▶ About this task: Nothing but a number is needed here; count the lines of the listing that include "procedure".

▶ Source data:

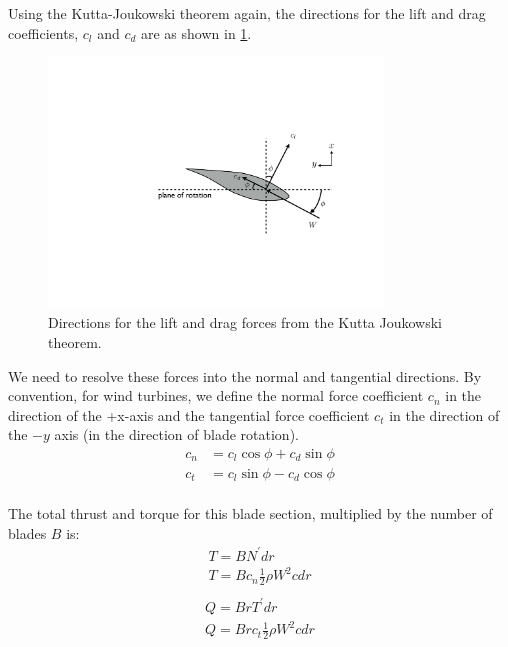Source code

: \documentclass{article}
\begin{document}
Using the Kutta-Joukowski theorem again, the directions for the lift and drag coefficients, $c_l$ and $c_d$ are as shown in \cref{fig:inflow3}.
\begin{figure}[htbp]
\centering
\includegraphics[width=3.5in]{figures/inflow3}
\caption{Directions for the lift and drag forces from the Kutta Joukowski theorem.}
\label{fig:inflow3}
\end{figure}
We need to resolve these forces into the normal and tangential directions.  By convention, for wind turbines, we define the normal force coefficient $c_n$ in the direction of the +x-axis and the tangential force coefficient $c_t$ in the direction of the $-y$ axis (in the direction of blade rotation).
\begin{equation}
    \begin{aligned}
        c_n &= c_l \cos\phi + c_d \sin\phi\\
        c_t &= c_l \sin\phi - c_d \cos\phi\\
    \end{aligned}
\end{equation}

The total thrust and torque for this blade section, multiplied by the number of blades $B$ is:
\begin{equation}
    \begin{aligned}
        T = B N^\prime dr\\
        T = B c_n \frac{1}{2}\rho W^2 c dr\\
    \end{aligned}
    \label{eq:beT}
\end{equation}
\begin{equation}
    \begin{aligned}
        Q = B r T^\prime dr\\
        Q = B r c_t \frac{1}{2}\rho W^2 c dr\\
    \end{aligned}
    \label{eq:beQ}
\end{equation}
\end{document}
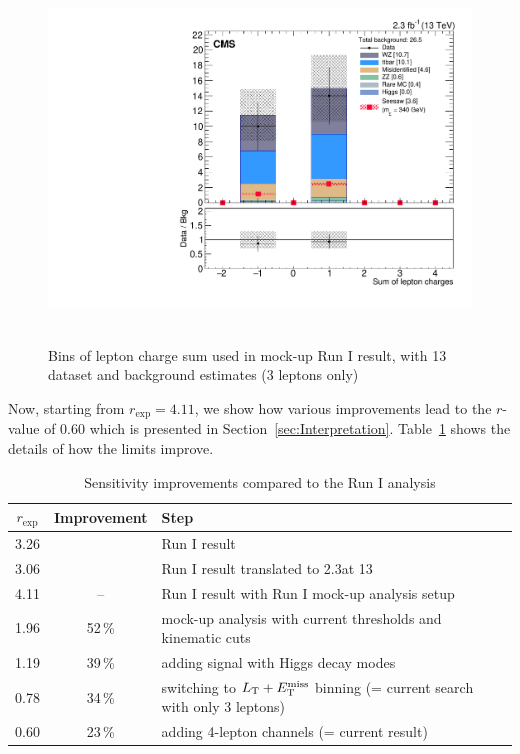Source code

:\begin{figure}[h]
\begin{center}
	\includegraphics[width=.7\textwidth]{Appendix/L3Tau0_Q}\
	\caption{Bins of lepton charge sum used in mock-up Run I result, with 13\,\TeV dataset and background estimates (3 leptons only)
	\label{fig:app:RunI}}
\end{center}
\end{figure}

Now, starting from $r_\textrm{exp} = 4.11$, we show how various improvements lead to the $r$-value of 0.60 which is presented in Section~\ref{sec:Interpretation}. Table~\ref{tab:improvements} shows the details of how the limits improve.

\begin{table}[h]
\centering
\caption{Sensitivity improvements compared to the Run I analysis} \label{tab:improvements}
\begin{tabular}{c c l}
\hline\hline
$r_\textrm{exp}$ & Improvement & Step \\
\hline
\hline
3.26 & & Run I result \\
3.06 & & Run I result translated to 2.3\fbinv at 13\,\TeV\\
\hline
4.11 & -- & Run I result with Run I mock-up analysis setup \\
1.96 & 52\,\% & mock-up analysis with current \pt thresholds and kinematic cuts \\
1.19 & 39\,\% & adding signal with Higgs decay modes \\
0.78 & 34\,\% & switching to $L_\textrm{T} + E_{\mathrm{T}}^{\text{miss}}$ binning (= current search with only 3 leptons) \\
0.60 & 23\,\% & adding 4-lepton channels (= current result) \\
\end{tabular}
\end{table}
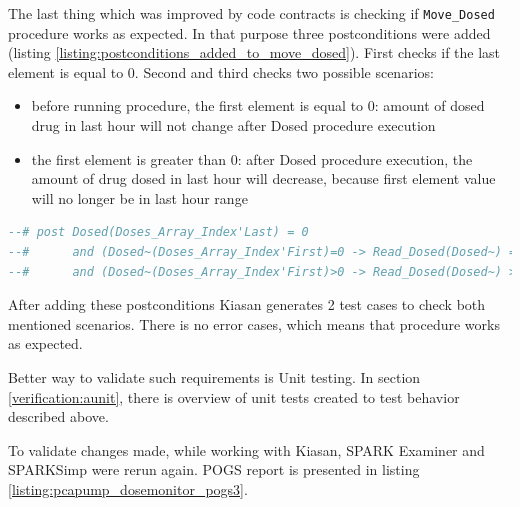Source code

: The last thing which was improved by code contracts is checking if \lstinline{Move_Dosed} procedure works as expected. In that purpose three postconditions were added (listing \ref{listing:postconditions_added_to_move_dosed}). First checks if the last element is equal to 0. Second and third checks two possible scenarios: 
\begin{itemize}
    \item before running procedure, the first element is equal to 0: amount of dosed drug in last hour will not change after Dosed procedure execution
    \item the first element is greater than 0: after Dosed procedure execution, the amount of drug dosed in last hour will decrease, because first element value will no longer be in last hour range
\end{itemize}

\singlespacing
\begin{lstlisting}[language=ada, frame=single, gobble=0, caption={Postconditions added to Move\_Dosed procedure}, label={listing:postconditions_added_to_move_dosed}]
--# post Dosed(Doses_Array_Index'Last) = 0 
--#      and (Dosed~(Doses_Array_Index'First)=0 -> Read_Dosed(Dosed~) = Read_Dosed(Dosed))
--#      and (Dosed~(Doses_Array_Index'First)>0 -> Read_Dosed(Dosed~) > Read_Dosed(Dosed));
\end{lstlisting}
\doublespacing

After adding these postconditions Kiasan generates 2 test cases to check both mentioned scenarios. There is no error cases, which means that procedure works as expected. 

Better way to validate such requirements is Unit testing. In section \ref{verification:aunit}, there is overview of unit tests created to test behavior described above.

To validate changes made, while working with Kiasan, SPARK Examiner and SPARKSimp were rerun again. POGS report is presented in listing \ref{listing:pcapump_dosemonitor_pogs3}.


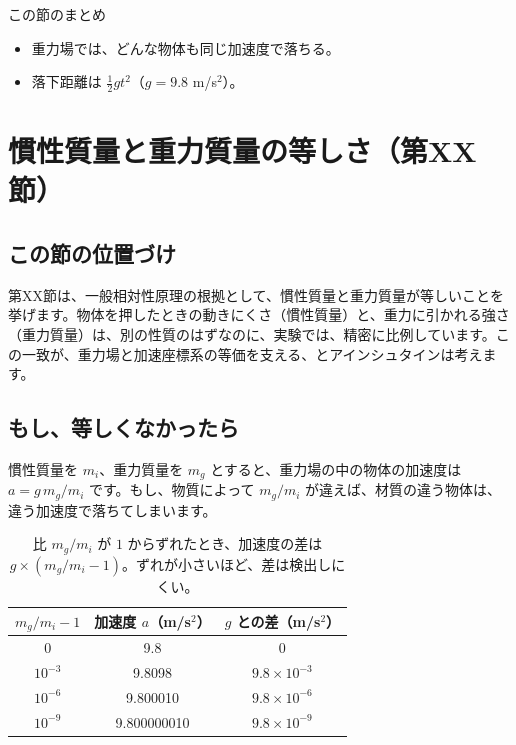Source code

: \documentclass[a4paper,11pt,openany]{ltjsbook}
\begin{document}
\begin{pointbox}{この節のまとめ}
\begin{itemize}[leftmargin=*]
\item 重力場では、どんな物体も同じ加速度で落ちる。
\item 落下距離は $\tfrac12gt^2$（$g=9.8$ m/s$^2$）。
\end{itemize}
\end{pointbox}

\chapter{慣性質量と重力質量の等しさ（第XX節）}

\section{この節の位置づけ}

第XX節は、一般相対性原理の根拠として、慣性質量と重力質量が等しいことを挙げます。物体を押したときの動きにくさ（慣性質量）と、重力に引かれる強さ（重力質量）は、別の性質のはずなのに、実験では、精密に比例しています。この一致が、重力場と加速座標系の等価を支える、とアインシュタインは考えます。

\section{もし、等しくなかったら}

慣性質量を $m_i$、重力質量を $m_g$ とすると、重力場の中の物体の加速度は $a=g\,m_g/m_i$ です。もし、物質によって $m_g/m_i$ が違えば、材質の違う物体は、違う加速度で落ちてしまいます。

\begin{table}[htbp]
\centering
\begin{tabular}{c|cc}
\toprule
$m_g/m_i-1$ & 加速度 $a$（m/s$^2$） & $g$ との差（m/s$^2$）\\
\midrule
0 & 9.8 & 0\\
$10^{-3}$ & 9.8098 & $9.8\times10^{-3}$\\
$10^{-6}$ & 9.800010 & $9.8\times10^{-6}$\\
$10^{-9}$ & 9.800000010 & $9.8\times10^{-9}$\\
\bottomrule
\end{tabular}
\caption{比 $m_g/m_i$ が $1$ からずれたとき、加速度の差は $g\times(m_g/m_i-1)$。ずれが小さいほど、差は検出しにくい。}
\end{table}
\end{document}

---

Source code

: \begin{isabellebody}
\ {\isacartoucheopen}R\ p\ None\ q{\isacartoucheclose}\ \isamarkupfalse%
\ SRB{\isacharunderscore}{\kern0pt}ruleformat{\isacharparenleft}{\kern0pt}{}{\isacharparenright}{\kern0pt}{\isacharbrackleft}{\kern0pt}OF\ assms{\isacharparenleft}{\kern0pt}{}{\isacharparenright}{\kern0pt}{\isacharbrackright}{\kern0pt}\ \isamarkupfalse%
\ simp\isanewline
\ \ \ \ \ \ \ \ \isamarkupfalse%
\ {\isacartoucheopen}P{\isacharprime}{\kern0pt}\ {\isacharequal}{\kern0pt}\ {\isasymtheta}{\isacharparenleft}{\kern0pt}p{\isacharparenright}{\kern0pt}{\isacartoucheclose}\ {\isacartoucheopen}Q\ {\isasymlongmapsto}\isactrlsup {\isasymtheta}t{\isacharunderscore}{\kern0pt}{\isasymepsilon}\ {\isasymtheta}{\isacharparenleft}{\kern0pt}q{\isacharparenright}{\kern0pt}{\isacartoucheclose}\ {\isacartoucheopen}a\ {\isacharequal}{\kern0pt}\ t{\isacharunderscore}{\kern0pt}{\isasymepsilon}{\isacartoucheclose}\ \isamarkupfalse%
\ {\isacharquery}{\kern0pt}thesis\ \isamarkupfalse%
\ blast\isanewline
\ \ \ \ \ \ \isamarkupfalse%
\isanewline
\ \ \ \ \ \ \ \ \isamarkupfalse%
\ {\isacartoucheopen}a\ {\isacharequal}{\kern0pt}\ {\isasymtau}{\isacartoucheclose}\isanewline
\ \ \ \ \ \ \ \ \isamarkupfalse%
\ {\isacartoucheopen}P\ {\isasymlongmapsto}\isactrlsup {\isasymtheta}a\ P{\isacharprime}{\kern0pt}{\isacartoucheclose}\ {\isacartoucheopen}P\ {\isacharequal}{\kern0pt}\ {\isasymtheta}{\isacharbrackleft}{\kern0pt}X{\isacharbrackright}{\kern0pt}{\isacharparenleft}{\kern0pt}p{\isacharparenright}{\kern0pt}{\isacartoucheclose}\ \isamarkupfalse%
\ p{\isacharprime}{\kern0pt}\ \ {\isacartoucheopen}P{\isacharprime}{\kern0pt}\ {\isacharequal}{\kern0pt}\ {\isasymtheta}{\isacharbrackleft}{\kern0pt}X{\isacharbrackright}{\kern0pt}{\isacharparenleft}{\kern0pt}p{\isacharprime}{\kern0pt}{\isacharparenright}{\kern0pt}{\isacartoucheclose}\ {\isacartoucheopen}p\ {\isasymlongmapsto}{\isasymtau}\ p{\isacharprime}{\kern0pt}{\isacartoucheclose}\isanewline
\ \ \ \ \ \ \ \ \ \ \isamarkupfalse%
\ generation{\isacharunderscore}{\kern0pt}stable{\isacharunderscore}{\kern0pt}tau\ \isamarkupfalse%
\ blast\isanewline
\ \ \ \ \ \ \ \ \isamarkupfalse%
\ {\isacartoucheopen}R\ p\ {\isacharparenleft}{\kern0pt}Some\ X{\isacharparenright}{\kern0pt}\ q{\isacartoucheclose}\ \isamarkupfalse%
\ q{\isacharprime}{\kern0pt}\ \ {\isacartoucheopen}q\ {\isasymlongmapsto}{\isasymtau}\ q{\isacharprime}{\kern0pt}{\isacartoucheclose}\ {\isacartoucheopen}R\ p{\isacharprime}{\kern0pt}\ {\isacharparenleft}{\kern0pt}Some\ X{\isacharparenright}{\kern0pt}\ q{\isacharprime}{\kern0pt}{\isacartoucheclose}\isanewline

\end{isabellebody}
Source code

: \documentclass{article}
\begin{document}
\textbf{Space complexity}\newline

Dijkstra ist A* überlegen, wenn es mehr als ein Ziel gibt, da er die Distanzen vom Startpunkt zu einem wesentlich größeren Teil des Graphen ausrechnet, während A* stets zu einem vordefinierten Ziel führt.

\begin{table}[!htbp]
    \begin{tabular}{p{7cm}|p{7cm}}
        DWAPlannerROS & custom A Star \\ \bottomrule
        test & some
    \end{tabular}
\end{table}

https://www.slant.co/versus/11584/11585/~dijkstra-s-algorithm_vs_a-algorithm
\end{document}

▶ Task solution: 5